From the records below, please repeat exactly the line that has "<li> Hedging fees <br>", the line that has "for any given period. <br>", and every line between them, and nothing else.
.....
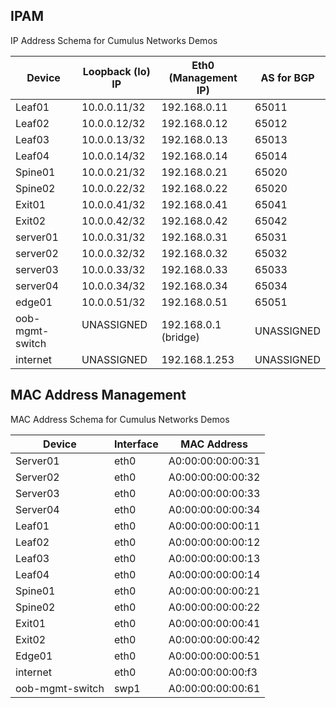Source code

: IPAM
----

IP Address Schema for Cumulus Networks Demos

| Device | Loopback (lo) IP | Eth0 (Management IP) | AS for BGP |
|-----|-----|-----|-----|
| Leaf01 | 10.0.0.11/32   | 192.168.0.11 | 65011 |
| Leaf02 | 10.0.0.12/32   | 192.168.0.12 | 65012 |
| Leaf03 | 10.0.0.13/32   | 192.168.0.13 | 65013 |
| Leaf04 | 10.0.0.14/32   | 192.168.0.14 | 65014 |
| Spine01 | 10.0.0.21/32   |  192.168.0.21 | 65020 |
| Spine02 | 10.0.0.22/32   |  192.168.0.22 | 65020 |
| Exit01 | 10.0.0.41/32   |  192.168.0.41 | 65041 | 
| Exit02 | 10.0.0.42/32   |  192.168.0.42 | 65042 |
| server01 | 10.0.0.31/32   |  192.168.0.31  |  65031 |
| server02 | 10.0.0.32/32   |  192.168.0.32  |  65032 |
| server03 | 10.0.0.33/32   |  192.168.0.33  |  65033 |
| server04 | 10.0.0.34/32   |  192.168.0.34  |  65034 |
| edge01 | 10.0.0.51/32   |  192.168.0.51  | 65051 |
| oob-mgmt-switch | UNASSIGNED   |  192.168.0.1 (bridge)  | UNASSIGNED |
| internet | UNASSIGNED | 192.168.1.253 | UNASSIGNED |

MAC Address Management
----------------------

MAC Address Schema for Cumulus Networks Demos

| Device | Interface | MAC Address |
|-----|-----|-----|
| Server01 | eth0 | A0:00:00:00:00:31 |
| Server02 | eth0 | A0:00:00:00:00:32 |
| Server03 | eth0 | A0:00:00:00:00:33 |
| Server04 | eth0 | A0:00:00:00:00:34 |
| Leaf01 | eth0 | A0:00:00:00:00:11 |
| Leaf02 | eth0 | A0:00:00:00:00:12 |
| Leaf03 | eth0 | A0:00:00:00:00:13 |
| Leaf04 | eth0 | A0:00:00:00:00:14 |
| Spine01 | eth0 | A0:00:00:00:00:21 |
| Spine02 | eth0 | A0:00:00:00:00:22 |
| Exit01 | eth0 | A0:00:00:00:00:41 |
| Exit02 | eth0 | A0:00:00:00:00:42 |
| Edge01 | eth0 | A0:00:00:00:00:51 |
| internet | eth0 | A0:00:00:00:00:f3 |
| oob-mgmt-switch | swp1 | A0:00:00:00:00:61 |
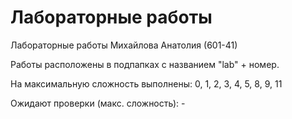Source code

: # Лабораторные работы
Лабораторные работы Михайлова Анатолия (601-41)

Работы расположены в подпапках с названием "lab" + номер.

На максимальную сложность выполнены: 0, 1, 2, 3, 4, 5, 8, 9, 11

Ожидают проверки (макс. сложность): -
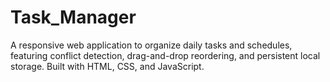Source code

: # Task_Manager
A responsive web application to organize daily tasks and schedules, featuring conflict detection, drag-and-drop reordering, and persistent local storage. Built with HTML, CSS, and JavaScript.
.....
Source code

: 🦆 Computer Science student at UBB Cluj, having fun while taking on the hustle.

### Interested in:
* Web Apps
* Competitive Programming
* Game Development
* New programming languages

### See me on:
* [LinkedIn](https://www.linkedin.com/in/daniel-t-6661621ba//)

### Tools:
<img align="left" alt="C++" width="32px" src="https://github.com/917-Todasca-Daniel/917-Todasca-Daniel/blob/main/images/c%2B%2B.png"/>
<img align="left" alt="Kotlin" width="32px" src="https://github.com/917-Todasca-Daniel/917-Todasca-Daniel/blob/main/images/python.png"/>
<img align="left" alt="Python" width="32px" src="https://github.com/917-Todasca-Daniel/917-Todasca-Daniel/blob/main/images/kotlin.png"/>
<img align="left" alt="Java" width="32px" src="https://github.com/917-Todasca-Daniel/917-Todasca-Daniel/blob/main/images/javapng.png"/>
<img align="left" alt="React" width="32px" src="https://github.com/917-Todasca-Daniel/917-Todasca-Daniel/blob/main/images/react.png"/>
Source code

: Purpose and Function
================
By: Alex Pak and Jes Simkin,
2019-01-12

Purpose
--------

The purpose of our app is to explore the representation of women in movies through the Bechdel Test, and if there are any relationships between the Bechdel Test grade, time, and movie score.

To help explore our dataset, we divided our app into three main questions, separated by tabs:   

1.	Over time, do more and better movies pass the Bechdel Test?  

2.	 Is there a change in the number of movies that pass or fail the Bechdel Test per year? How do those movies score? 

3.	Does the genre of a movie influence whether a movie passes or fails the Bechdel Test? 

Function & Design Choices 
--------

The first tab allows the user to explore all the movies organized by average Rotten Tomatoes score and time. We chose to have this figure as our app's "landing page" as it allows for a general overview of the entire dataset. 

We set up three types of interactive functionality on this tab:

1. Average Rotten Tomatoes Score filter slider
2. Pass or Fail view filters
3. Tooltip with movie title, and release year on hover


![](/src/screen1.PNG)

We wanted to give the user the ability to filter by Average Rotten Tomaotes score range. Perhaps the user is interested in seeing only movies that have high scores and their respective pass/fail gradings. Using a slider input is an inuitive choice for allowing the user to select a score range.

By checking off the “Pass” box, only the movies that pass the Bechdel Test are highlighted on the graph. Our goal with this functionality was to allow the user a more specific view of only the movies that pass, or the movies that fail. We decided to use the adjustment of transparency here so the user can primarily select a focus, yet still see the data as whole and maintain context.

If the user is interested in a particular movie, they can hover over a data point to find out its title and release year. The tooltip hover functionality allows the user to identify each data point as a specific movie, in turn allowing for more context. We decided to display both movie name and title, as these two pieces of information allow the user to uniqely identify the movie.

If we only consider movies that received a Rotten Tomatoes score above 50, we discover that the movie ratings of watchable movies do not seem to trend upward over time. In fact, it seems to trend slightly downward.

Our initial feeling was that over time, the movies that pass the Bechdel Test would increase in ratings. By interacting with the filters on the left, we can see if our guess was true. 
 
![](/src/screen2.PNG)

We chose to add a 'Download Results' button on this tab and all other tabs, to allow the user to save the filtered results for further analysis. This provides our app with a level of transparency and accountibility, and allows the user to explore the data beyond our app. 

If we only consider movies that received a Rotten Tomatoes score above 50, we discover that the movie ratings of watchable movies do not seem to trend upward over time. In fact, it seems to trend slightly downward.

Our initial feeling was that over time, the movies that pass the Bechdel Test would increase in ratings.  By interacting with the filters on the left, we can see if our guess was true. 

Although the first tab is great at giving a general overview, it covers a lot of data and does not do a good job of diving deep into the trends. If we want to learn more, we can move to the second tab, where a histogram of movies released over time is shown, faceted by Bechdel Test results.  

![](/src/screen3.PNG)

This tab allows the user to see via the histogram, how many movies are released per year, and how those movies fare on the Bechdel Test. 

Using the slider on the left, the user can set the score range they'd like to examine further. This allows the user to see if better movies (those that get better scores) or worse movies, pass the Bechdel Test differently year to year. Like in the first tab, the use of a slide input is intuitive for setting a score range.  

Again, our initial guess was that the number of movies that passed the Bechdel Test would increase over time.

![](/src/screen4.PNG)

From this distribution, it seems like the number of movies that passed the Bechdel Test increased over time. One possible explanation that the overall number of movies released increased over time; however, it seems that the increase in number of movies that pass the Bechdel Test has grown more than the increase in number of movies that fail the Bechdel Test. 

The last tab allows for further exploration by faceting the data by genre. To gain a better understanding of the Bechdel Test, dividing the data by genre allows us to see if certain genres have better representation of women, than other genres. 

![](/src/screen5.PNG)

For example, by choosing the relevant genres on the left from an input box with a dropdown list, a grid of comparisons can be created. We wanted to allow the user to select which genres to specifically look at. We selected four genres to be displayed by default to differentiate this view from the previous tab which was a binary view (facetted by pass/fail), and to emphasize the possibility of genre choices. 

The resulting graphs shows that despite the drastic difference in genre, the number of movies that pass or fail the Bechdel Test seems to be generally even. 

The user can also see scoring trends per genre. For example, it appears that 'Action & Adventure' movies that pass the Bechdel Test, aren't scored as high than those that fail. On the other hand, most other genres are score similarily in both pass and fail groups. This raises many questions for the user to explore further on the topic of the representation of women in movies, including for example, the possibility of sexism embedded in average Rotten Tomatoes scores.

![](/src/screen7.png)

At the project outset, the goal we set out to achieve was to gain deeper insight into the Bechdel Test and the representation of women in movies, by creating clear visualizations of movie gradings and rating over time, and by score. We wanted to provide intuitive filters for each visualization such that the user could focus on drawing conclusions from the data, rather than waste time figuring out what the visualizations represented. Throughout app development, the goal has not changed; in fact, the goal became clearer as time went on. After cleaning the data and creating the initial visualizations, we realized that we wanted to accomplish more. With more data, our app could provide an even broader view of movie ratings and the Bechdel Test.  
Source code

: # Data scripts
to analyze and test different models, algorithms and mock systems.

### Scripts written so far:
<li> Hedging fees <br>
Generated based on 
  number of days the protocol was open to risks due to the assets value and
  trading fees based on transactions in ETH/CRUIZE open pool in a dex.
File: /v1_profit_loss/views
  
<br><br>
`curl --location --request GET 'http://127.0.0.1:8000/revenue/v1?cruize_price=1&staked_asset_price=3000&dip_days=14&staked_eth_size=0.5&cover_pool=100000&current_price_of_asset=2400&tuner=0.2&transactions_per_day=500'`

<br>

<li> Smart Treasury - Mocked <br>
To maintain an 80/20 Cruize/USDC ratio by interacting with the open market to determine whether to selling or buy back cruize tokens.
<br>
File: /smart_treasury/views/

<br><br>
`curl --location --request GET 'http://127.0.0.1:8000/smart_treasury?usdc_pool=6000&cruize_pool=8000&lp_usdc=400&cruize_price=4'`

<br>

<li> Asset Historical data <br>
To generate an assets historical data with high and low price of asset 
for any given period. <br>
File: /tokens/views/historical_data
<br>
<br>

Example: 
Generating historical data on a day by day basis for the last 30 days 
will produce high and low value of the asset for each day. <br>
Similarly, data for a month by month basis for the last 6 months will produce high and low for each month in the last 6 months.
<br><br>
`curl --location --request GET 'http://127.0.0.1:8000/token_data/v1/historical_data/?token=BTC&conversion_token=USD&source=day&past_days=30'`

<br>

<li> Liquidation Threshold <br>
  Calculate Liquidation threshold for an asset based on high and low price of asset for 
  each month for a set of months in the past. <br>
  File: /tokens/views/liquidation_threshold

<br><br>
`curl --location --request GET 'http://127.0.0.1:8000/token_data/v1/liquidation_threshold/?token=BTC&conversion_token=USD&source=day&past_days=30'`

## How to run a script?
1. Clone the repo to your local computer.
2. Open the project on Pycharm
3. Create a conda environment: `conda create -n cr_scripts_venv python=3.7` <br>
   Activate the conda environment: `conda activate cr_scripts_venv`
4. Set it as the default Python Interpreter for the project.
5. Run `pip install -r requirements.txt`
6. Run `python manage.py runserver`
.....
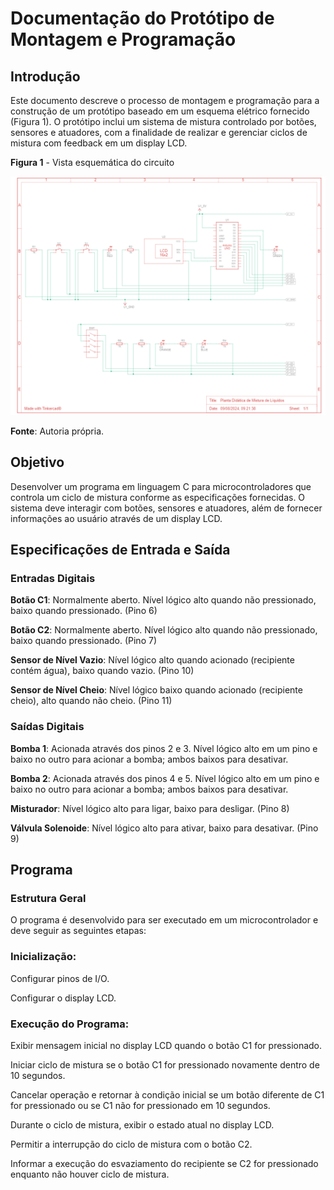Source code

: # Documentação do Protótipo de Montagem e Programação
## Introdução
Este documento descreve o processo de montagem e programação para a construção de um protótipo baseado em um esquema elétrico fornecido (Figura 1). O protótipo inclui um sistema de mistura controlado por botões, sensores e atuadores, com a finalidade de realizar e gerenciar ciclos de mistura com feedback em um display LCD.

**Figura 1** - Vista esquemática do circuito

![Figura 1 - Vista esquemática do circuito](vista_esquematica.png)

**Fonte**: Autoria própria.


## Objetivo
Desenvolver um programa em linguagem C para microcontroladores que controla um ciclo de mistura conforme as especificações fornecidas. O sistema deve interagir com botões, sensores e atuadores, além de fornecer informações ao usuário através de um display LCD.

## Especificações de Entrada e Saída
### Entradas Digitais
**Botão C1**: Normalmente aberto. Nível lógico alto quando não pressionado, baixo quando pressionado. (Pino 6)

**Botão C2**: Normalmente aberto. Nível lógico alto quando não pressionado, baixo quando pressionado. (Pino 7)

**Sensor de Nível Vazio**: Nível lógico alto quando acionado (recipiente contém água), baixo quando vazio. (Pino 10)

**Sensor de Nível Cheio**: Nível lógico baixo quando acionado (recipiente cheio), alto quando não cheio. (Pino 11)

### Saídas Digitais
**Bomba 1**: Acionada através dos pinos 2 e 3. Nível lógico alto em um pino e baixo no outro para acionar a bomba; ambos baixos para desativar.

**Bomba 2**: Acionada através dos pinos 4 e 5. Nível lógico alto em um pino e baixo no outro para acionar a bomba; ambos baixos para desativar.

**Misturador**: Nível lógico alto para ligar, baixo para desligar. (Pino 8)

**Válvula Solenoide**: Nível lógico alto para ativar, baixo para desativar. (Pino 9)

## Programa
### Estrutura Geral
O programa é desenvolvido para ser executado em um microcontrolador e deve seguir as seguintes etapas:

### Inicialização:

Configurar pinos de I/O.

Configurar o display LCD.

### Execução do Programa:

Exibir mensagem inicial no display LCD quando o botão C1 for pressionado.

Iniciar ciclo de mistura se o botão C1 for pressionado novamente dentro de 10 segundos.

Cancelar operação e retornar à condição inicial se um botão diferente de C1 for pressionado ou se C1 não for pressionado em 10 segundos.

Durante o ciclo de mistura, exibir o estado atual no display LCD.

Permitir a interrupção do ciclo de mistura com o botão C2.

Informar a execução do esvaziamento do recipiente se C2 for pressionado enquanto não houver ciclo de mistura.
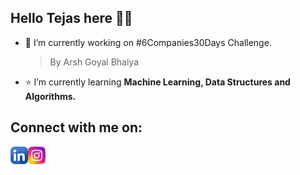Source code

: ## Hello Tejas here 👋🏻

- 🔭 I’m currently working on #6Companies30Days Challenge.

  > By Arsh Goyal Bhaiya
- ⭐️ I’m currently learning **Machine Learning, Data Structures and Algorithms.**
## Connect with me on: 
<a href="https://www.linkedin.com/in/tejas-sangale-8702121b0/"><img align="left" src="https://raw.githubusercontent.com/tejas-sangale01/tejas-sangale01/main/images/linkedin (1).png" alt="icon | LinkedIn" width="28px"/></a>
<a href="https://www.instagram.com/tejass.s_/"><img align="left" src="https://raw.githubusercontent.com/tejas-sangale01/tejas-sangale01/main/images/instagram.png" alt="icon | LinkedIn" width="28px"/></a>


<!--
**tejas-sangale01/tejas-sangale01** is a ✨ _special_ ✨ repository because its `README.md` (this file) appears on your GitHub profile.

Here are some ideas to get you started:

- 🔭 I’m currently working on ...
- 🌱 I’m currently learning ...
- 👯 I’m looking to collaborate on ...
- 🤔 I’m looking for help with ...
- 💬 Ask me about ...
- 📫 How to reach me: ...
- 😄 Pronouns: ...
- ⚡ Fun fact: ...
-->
.....
• Exercise output:
<li> Hedging fees <br>
Generated based on 
  number of days the protocol was open to risks due to the assets value and
  trading fees based on transactions in ETH/CRUIZE open pool in a dex.
File: /v1_profit_loss/views
  
<br><br>
`curl --location --request GET 'http://127.0.0.1:8000/revenue/v1?cruize_price=1&staked_asset_price=3000&dip_days=14&staked_eth_size=0.5&cover_pool=100000&current_price_of_asset=2400&tuner=0.2&transactions_per_day=500'`

<br>

<li> Smart Treasury - Mocked <br>
To maintain an 80/20 Cruize/USDC ratio by interacting with the open market to determine whether to selling or buy back cruize tokens.
<br>
File: /smart_treasury/views/

<br><br>
`curl --location --request GET 'http://127.0.0.1:8000/smart_treasury?usdc_pool=6000&cruize_pool=8000&lp_usdc=400&cruize_price=4'`

<br>

<li> Asset Historical data <br>
To generate an assets historical data with high and low price of asset 
for any given period. <br>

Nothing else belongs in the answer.